Après l’assassinat d’Abe, ces campagnes ont commencé pratiquement du jour au lendemain. Nul besoin d’être complotiste pour soupçonner qu’elles avaient été préparées depuis longtemps, et qu’on attendait seulement l’occasion propice pour les lancer.

Aujourd’hui, une journaliste nommée Masumi Fukuda publie une série d’articles dans la revue «Hanada». Deux sont déjà disponibles et apportent un éclairage sur la question. «Hanada» est une revue conservatrice, mais pas extrémiste. En fait, quelques mois avant sa mort, Abe lui-même avait donné une interview à «Hanada» pour faire connaître ses opinions politiques après avoir quitté ses fonctions.

Avant d’en venir aux articles de Fukuda, il convient d’informer les lecteurs non japonais sur un point qui pourrait en surprendre plus d’un. Parmi les pays démocratiques, le Japon possède l’un des partis communistes les plus puissants. Il compte plus de 250 000 membres. Il a connu des hauts et des bas aux élections, obtenant ses meilleurs résultats en 1949 avec 35 sièges à la Chambre des représentants, en 1972 avec 38, et en 1979 avec 39. En 1951, suivant les instructions de Staline, il avait adopté la «plateforme de 1951», qui appelait à des actions violentes et se traduisait par des attaques contre la police et la création d’unités de guérilla armée dans les montagnes. La forte réaction des institutions japonaises persuada le Parti, en 1955, de répudier la «plateforme de 1951» et de promettre de poursuivre le communisme par des moyens non violents. On peut comprendre, toutefois, que de nombreux Japonais n’ont pas oublié la violence rouge du début des années 1950.
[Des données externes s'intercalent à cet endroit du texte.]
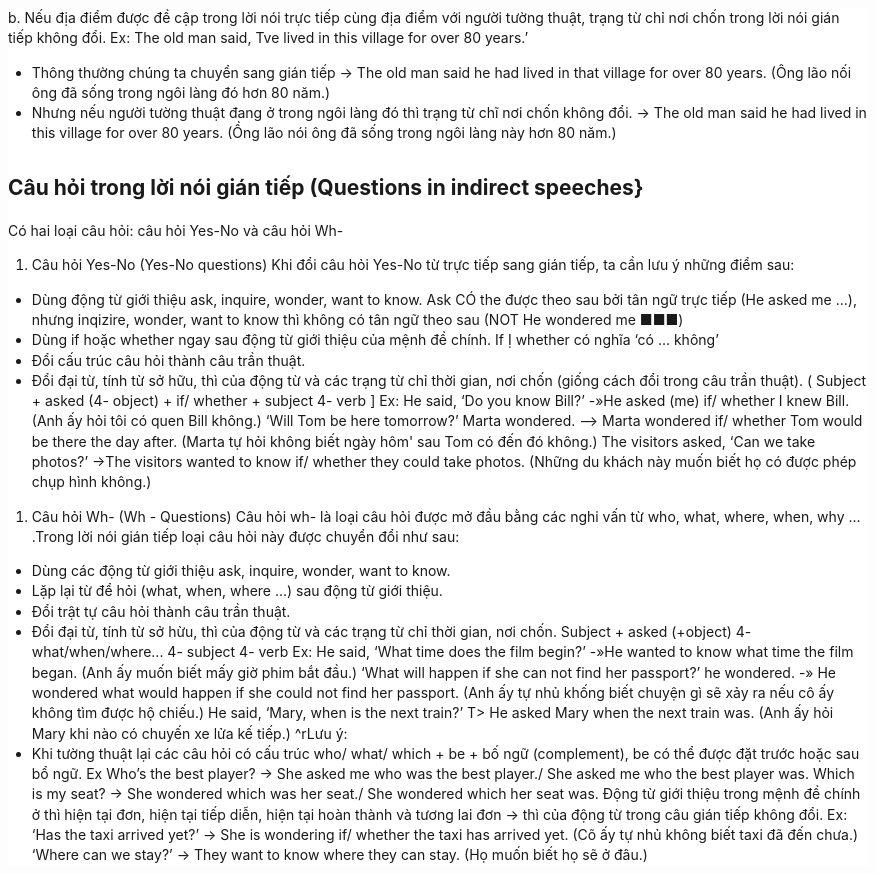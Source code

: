 b. Nếu địa điểm được đề cập trong lời nói trực tiếp cùng địa điểm với người tường thuật, trạng từ chỉ nơi chốn trong lời nói gián tiếp không đổi.
Ex: The old man said, Tve lived in this village for over 80 years.’
+ Thông thường chúng ta chuyển sang gián tiếp
-> The old man said he had lived in that village for over 80 years. (Ông lão nối ông đã sống trong ngôi làng đó hơn 80 năm.)
+ Nhưng nếu người tường thuật đang ở trong ngôi làng đó thì trạng từ chĩ nơi chốn không đổi. 
-> The old man said he had lived in this village for over 80 years. (Ồng lão nói ông đã sống trong ngôi làng này hơn 80 năm.)

## Câu hỏi trong lời nói gián tiếp (Questions in indirect speeches}
Có hai loại câu hỏi: câu hỏi Yes-No và câu hỏi Wh-
1. Câu hỏi Yes-No (Yes-No questions)
Khi đổi câu hỏi Yes-No từ trực tiếp sang gián tiếp, ta cần lưu ý những điểm sau:
- Dùng động từ giới thiệu ask, inquire, wonder, want to know. Ask CÓ the được theo sau bởi tân ngữ trực tiếp (He asked me ...), nhưng inqizire, wonder, want to know thì không có tân ngữ theo sau (NOT He wondered me ■■■)
- Dùng if hoặc whether ngay sau động từ giới thiệu của mệnh đề chính. If Ị whether có nghĩa 
‘có ... không’
- Đổi cấu trúc câu hỏi thành câu trần thuật.
- Đổi đại từ, tính từ sở hữu, thì của động từ và các trạng từ chỉ thời gian, nơi chốn (giống cách 
đổi trong câu trần thuật).
( Subject + asked (4- object) + if/ whether + subject 4- verb ]
Ex: He said, ‘Do you know Bill?’
-»He asked (me) if/ whether I knew Bill.
(Anh ấy hỏi tôi có quen Bill không.)
‘Will Tom be here tomorrow?’ Marta wondered.
—> Marta wondered if/ whether Tom would be there the day after. (Marta tự hỏi không 
biết ngày hôm' sau Tom có đến đó không.) The visitors asked, ‘Can we take photos?’
->The visitors wanted to know if/ whether they could take photos. (Những du khách này 
muốn biết họ có được phép chụp hình không.)
1. Câu hỏi Wh- (Wh - Questions)
Câu hỏi wh- là loại câu hỏi được mở đầu bằng các nghi vấn từ who, what, where, when, why ...
.Trong lời nói gián tiếp loại câu hỏi này được chuyển đổi như sau:
- Dùng các động từ giới thiệu ask, inquire, wonder, want to know.
- Lặp lại từ để hỏi (what, when, where ...) sau động từ giới thiệu.
- Đổi trật tự câu hỏi thành câu trần thuật.
- Đổi đại từ, tính từ sở hừu, thì của động từ và các trạng từ chỉ thời gian, nơi chốn.
Subject + asked (+object) 4- what/when/where... 4- subject 4- verb
Ex: He said, ‘What time does the film begin?’
-»He wanted to know what time the film began.
(Anh ấy muốn biết mấy giờ phim bắt đầu.) ‘What will happen if she can not find her 
passport?’ he wondered.
-» He wondered what would happen if she could not find her passport. (Anh ấy tự nhủ 
khống biết chuyện gì sẽ xảy ra nếu cô ấy không tìm được hộ chiếu.)
He said, ‘Mary, when is the next train?’
T> He asked Mary when the next train was.
(Anh ấy hỏi Mary khi nào có chuyến xe lửa kế tiếp.)
^rLưu ý:
- Khi tường thuật lại các câu hỏi có cấu trúc who/ what/ which + be + bố ngữ (complement), 
be có thể được đặt trước hoặc sau bổ ngữ.
Ex Who’s the best player?
-> She asked me who was the best player./ She asked me who the best player was. Which is 
my seat?
-> She wondered which was her seat./ She wondered which her seat was.
Động từ giới thiệu trong mệnh đề chính ở thì hiện tại đơn, hiện tại tiếp diễn, hiện tại hoàn 
thành và tương lai đơn -> thì của động từ trong câu gián tiếp không đổi.
Ex: ‘Has the taxi arrived yet?’ -> She is wondering if/ whether the taxi has arrived yet. (Cõ 
ấy tự nhủ không biết taxi đã đến chưa.)
‘Where can we stay?’ -> They want to know where they can stay.
(Họ muốn biết họ sẽ ở đâu.)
Jusqu’en 1996, le Japon comptait également un Parti socialiste japonais, qui était plus modéré que le Parti communiste, mais qui comprenait une faction de gauche promouvant ouvertement le marxisme et la coopération avec les communistes. Les deux factions socialistes se sont divisées et ont fusionné à plusieurs reprises.

Il y a eu deux événements importants dans l’histoire du communisme et du socialisme japonais : la campagne pour le poste de gouverneur de Kyoto, en 1978, et l’affaire Levchenko, qui débuta l’année suivante. Kyoto était un bastion de la gauche, où un gouverneur de gauche était en poste depuis 28 ans, et les élections de 1978 ont été très disputées. En fin de compte, la victoire du candidat désigné par le parti libéral-démocrate a constitué un revers majeur pour les communistes japonais. La Fédération internationale pour la victoire sur le communisme (IFVOC), une organisation créée par le fondateur de l’Église de l’Unification, le révérend Moon, en 1968, avait mobilisé des milliers de volontaires qui jouèrent un rôle important dans les élections de Kyoto. Le fait fut reconnu par le dirigeant communiste Kenji Miyamoto et par le quotidien officiel du Parti, le «Shimbun Akahata» (Journal du drapeau rouge), qui appelèrent les membres du Parti, le 8 juin 1978, à mener une «lutte sacrée pour vaincre l’IFVOC».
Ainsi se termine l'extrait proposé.